Former American University professor David Pitts has been a burglar, but don’t call him an arsonist (at least not if he can hear you). In one of the more intriguing recent media lawsuits in the District, the disgraced professor and former prisoner filed suit earlier this month again two TV stations and a website for saying he was imprisoned for setting fires.

The firebug thing didn’t come from nowhere. In September 2014, police busted Pitts, they say in court records, for breaking into stores and setting fires, possibly to gauge emergency services’ response times.

Pitts had matches and lighters in his pockets when he was caught,authorities allege. When police searched Pitts’ apartment, they found blank prescription pads and thousands of prescription drug pills.

In January 2015, Pitts pleaded guilty to burglary and identity theft in a deal with prosecutors that let him avoid admitting to any arson or destruction of property charge. Despite ample police evidence and some very strange tweets from his Twitter account about fires, then, Pitts never confessed in court to any arson.

“He was convicted for burglary and identity theft,” says Pitts’ attorney, A.J. Dhali. “That was it.”
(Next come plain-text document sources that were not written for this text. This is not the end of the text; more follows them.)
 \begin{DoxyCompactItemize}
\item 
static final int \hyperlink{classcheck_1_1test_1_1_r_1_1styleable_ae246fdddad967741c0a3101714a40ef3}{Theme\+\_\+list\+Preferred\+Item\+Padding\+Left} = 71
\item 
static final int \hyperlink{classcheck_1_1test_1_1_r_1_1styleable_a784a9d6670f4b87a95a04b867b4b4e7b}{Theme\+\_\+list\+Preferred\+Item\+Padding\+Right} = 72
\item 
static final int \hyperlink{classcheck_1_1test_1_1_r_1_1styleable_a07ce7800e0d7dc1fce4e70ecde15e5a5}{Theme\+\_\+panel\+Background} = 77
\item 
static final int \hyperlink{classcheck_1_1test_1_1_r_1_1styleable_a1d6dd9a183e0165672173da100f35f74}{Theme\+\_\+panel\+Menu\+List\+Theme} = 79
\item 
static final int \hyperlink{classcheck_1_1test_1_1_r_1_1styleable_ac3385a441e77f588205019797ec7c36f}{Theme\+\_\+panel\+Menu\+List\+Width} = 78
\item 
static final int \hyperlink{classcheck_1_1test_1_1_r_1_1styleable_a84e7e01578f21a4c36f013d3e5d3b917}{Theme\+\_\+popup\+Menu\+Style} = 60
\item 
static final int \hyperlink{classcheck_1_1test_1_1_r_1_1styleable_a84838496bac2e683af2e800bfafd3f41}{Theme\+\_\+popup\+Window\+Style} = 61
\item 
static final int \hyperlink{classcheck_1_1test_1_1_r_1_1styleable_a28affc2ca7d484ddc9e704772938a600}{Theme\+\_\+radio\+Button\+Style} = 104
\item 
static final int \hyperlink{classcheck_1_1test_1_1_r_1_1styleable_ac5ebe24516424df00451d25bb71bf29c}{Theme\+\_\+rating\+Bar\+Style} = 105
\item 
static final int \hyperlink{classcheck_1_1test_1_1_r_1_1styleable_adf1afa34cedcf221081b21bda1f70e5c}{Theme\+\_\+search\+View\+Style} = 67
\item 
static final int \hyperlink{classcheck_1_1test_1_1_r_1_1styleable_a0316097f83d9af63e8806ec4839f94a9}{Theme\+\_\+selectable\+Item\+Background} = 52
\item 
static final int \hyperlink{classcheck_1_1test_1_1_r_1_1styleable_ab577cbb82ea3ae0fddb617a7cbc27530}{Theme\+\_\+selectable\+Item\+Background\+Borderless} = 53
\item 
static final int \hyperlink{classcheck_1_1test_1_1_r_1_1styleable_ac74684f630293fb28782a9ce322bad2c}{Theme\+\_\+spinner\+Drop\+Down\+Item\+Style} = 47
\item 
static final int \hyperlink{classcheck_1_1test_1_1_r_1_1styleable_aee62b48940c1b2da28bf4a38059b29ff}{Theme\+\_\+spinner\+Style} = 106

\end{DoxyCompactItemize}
Now out of prison after serving four months on the charges, Pitts wants a retraction from media outlets he says erroneously reported that he pleaded guilty to setting fires. Pitts’ lawsuit names as defendants local ABC station WJLA, NBC station NBC Washington, and their national affiliates.

Hyperlocal news site Patch is also named as a defendant. (Disclosure: I used to work at Patch, but years before Pitts’ arrest).

Pitts’ lawsuit sues the media companies for invasion of privacy, defamation, and infliction of emotional distress. Dhali insists that the arson reports have hurt his client’s reputation more than the burglary and identity theft charges Pitts actually did admit. That’s because, Dhali says, arson is inherently more violent than burglary or identity theft.

“When he did burglarize, it happened to an unoccupied office,” Pitts says. “Nobody was in there.”